* [Assignment]:
An exact copy of the lines from the start of the material below through the line containing "- **Phase 6**: 4/5" is the required answer, and it includes no pictures.
----------
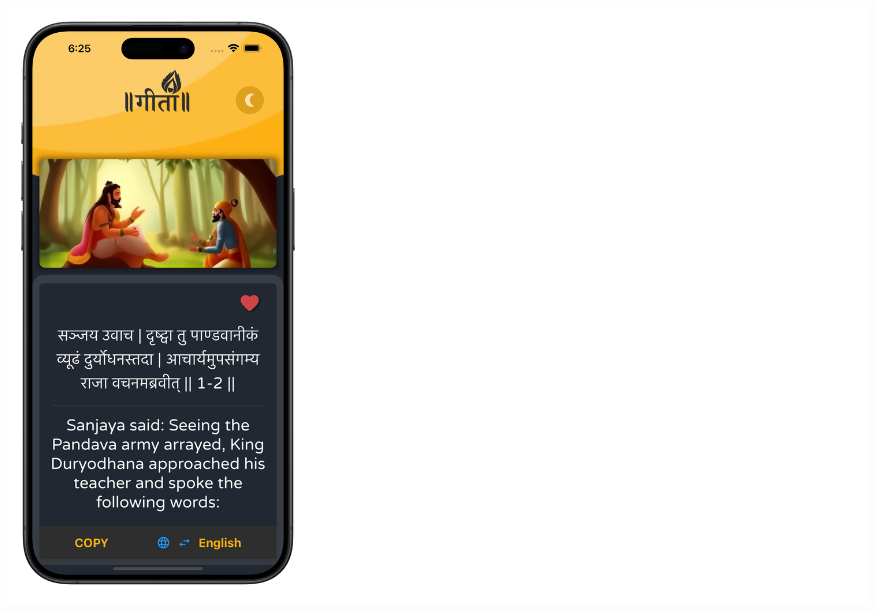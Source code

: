 <img src= "https://github.com/Zimil-Patel/bhagavad_gita_advance/blob/main/snaps/snap9-portrait.png" height = 590 width = 300> &nbsp;&nbsp;&nbsp;&nbsp;
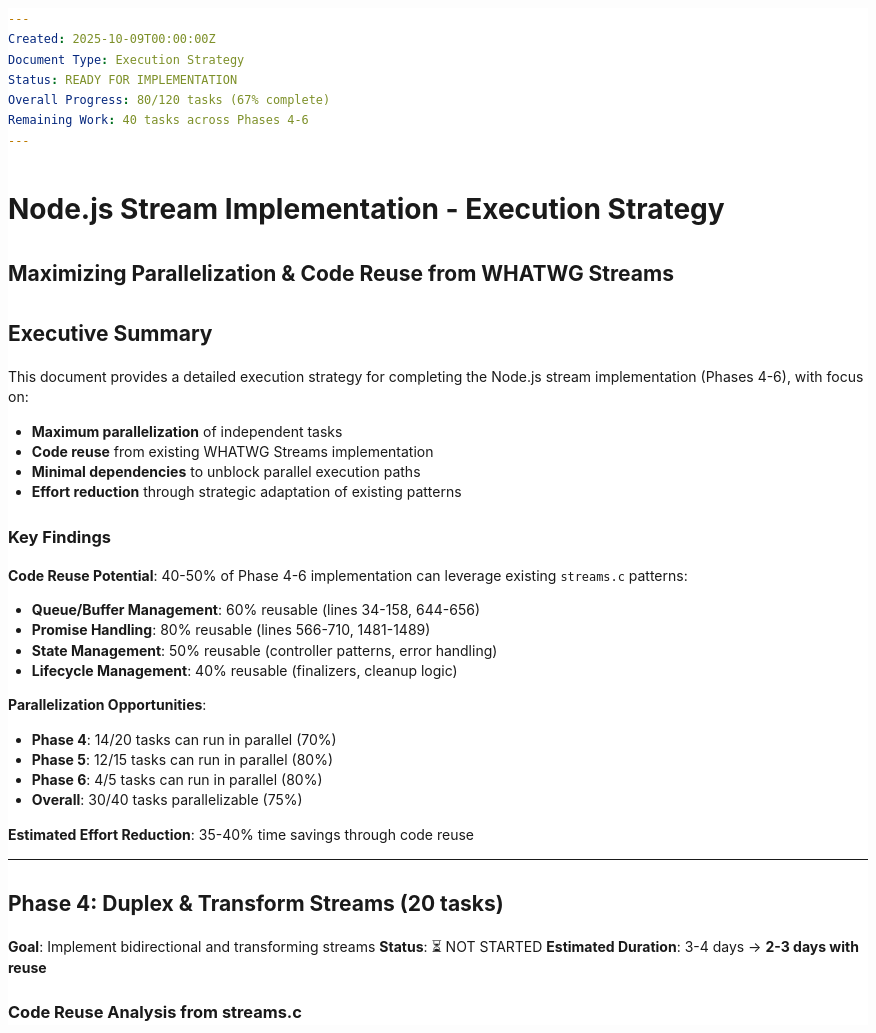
 ```yaml
---
Created: 2025-10-09T00:00:00Z
Document Type: Execution Strategy
Status: READY FOR IMPLEMENTATION
Overall Progress: 80/120 tasks (67% complete)
Remaining Work: 40 tasks across Phases 4-6
---
```


# Node.js Stream Implementation - Execution Strategy
## Maximizing Parallelization & Code Reuse from WHATWG Streams

## Executive Summary

This document provides a detailed execution strategy for completing the Node.js stream implementation (Phases 4-6), with focus on:
- **Maximum parallelization** of independent tasks
- **Code reuse** from existing WHATWG Streams implementation
- **Minimal dependencies** to unblock parallel execution paths
- **Effort reduction** through strategic adaptation of existing patterns

### Key Findings

**Code Reuse Potential**: 40-50% of Phase 4-6 implementation can leverage existing `streams.c` patterns:
- **Queue/Buffer Management**: 60% reusable (lines 34-158, 644-656)
- **Promise Handling**: 80% reusable (lines 566-710, 1481-1489)
- **State Management**: 50% reusable (controller patterns, error handling)
- **Lifecycle Management**: 40% reusable (finalizers, cleanup logic)

**Parallelization Opportunities**:
- **Phase 4**: 14/20 tasks can run in parallel (70%)
- **Phase 5**: 12/15 tasks can run in parallel (80%)
- **Phase 6**: 4/5 tasks can run in parallel (80%)
- **Overall**: 30/40 tasks parallelizable (75%)

**Estimated Effort Reduction**: 35-40% time savings through code reuse

---

## Phase 4: Duplex & Transform Streams (20 tasks)

**Goal**: Implement bidirectional and transforming streams
**Status**: ⏳ NOT STARTED
**Estimated Duration**: 3-4 days → **2-3 days with reuse**

### Code Reuse Analysis from streams.c
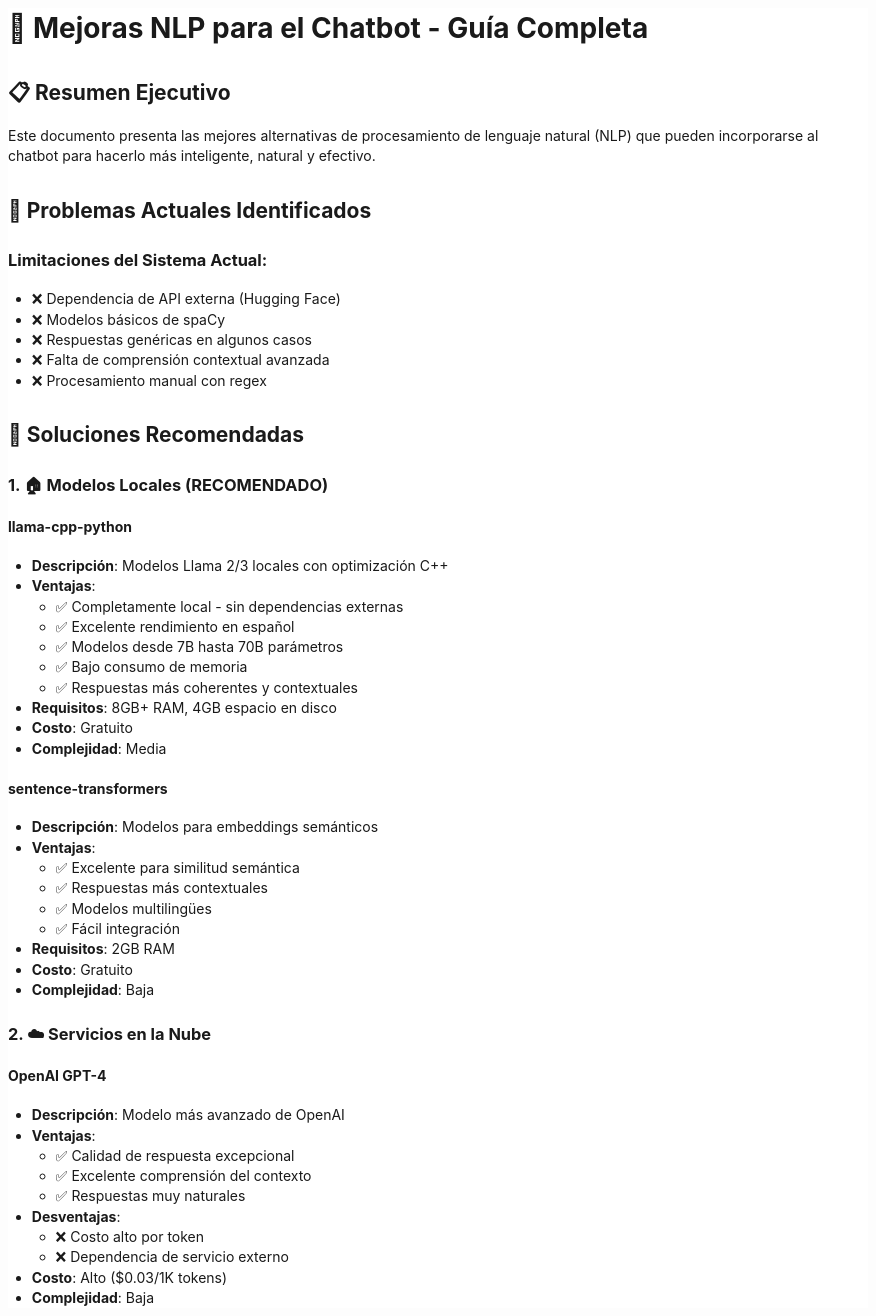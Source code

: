 # 🤖 Mejoras NLP para el Chatbot - Guía Completa

## 📋 Resumen Ejecutivo

Este documento presenta las mejores alternativas de procesamiento de lenguaje natural (NLP) que pueden incorporarse al chatbot para hacerlo más inteligente, natural y efectivo.

## 🎯 Problemas Actuales Identificados

### **Limitaciones del Sistema Actual:**
- ❌ Dependencia de API externa (Hugging Face)
- ❌ Modelos básicos de spaCy
- ❌ Respuestas genéricas en algunos casos
- ❌ Falta de comprensión contextual avanzada
- ❌ Procesamiento manual con regex

## 🚀 Soluciones Recomendadas

### **1. 🏠 Modelos Locales (RECOMENDADO)**

#### **llama-cpp-python**
- **Descripción**: Modelos Llama 2/3 locales con optimización C++
- **Ventajas**:
  - ✅ Completamente local - sin dependencias externas
  - ✅ Excelente rendimiento en español
  - ✅ Modelos desde 7B hasta 70B parámetros
  - ✅ Bajo consumo de memoria
  - ✅ Respuestas más coherentes y contextuales
- **Requisitos**: 8GB+ RAM, 4GB espacio en disco
- **Costo**: Gratuito
- **Complejidad**: Media

#### **sentence-transformers**
- **Descripción**: Modelos para embeddings semánticos
- **Ventajas**:
  - ✅ Excelente para similitud semántica
  - ✅ Respuestas más contextuales
  - ✅ Modelos multilingües
  - ✅ Fácil integración
- **Requisitos**: 2GB RAM
- **Costo**: Gratuito
- **Complejidad**: Baja

### **2. ☁️ Servicios en la Nube**

#### **OpenAI GPT-4**
- **Descripción**: Modelo más avanzado de OpenAI
- **Ventajas**:
  - ✅ Calidad de respuesta excepcional
  - ✅ Excelente comprensión del contexto
  - ✅ Respuestas muy naturales
- **Desventajas**:
  - ❌ Costo alto por token
  - ❌ Dependencia de servicio externo
- **Costo**: Alto ($0.03/1K tokens)
- **Complejidad**: Baja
----------
* [Your solution]:
Source code

: <img src= "https://github.com/Zimil-Patel/bhagavad_gita_advance/blob/main/snaps/snap9-portrait.png" height = 590 width = 300> &nbsp;&nbsp;&nbsp;&nbsp;
 ```yaml
---
Created: 2025-10-09T00:00:00Z
Document Type: Execution Strategy
Status: READY FOR IMPLEMENTATION
Overall Progress: 80/120 tasks (67% complete)
Remaining Work: 40 tasks across Phases 4-6
---
```


# Node.js Stream Implementation - Execution Strategy
## Maximizing Parallelization & Code Reuse from WHATWG Streams

## Executive Summary

This document provides a detailed execution strategy for completing the Node.js stream implementation (Phases 4-6), with focus on:
- **Maximum parallelization** of independent tasks
- **Code reuse** from existing WHATWG Streams implementation
- **Minimal dependencies** to unblock parallel execution paths
- **Effort reduction** through strategic adaptation of existing patterns

### Key Findings

**Code Reuse Potential**: 40-50% of Phase 4-6 implementation can leverage existing `streams.c` patterns:
- **Queue/Buffer Management**: 60% reusable (lines 34-158, 644-656)
- **Promise Handling**: 80% reusable (lines 566-710, 1481-1489)
- **State Management**: 50% reusable (controller patterns, error handling)
- **Lifecycle Management**: 40% reusable (finalizers, cleanup logic)

**Parallelization Opportunities**:
- **Phase 4**: 14/20 tasks can run in parallel (70%)
- **Phase 5**: 12/15 tasks can run in parallel (80%)
- **Phase 6**: 4/5 tasks can run in parallel (80%)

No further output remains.